■ WHAT IS BEING ASKED:
What you return must match the records word for word, except that images are dropped.

■ Data records:
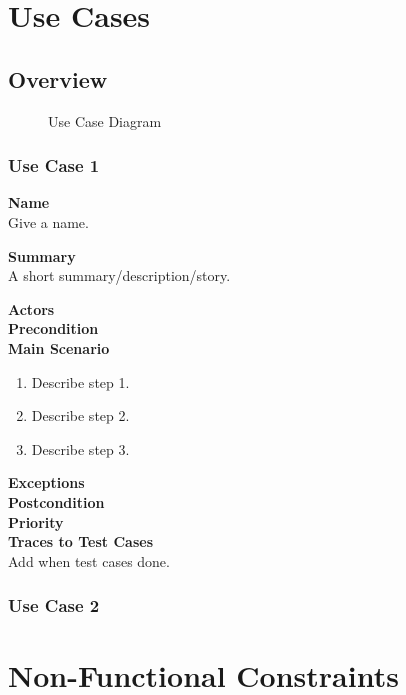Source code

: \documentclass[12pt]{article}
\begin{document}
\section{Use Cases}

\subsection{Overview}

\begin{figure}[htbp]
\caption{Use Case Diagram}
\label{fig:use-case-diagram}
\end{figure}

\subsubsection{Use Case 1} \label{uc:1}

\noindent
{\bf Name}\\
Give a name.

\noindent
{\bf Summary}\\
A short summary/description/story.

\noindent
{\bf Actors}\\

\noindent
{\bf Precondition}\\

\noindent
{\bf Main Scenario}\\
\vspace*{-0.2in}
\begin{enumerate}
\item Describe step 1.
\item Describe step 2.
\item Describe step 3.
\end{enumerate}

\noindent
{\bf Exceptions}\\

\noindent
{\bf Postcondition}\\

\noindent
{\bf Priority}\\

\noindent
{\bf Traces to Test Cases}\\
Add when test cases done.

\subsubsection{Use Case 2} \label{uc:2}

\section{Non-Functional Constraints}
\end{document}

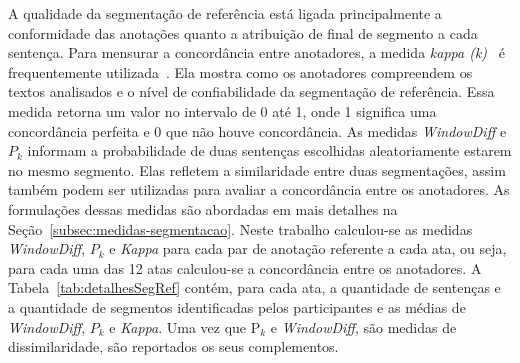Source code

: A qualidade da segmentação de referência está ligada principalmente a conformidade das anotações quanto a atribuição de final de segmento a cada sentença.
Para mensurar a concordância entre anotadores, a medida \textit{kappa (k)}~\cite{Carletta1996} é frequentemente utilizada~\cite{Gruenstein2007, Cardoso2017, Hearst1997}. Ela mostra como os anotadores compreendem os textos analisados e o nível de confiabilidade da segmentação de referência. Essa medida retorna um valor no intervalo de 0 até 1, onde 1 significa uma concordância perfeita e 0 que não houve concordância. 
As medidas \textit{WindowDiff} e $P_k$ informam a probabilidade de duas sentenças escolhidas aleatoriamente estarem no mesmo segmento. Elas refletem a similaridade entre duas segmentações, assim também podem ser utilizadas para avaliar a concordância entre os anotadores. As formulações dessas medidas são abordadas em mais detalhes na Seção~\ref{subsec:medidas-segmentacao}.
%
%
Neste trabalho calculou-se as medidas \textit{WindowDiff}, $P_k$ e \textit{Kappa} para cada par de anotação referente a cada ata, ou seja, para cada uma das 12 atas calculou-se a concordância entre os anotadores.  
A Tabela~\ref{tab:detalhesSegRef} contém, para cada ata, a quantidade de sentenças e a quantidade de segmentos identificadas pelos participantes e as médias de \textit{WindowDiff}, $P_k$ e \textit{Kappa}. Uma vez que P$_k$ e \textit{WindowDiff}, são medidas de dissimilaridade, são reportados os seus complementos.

■ RESULT BELOW:
Source code

: \documentclass[12pt]{article}
\begin{document}
\section{Use Cases}

\subsection{Overview}

\begin{figure}[htbp]
\caption{Use Case Diagram}
\label{fig:use-case-diagram}
\end{figure}

\subsubsection{Use Case 1} \label{uc:1}

\noindent
{\bf Name}\\
Give a name.

\noindent
{\bf Summary}\\
A short summary/description/story.

\noindent
{\bf Actors}\\

\noindent
{\bf Precondition}\\

\noindent
{\bf Main Scenario}\\
\vspace*{-0.2in}
\begin{enumerate}
\item Describe step 1.
\item Describe step 2.
\item Describe step 3.
\end{enumerate}

\noindent
{\bf Exceptions}\\

\noindent
{\bf Postcondition}\\

\noindent
{\bf Priority}\\

\noindent
{\bf Traces to Test Cases}\\
Add when test cases done.

\subsubsection{Use Case 2} \label{uc:2}

\section{Non-Functional Constraints}
\end{document}

Source code

: A qualidade da segmentação de referência está ligada principalmente a conformidade das anotações quanto a atribuição de final de segmento a cada sentença.
Para mensurar a concordância entre anotadores, a medida \textit{kappa (k)}~\cite{Carletta1996} é frequentemente utilizada~\cite{Gruenstein2007, Cardoso2017, Hearst1997}. Ela mostra como os anotadores compreendem os textos analisados e o nível de confiabilidade da segmentação de referência. Essa medida retorna um valor no intervalo de 0 até 1, onde 1 significa uma concordância perfeita e 0 que não houve concordância. 
As medidas \textit{WindowDiff} e $P_k$ informam a probabilidade de duas sentenças escolhidas aleatoriamente estarem no mesmo segmento. Elas refletem a similaridade entre duas segmentações, assim também podem ser utilizadas para avaliar a concordância entre os anotadores. As formulações dessas medidas são abordadas em mais detalhes na Seção~\ref{subsec:medidas-segmentacao}.
%
%
Neste trabalho calculou-se as medidas \textit{WindowDiff}, $P_k$ e \textit{Kappa} para cada par de anotação referente a cada ata, ou seja, para cada uma das 12 atas calculou-se a concordância entre os anotadores.  
A Tabela~\ref{tab:detalhesSegRef} contém, para cada ata, a quantidade de sentenças e a quantidade de segmentos identificadas pelos participantes e as médias de \textit{WindowDiff}, $P_k$ e \textit{Kappa}. Uma vez que P$_k$ e \textit{WindowDiff}, são medidas de dissimilaridade, são reportados os seus complementos.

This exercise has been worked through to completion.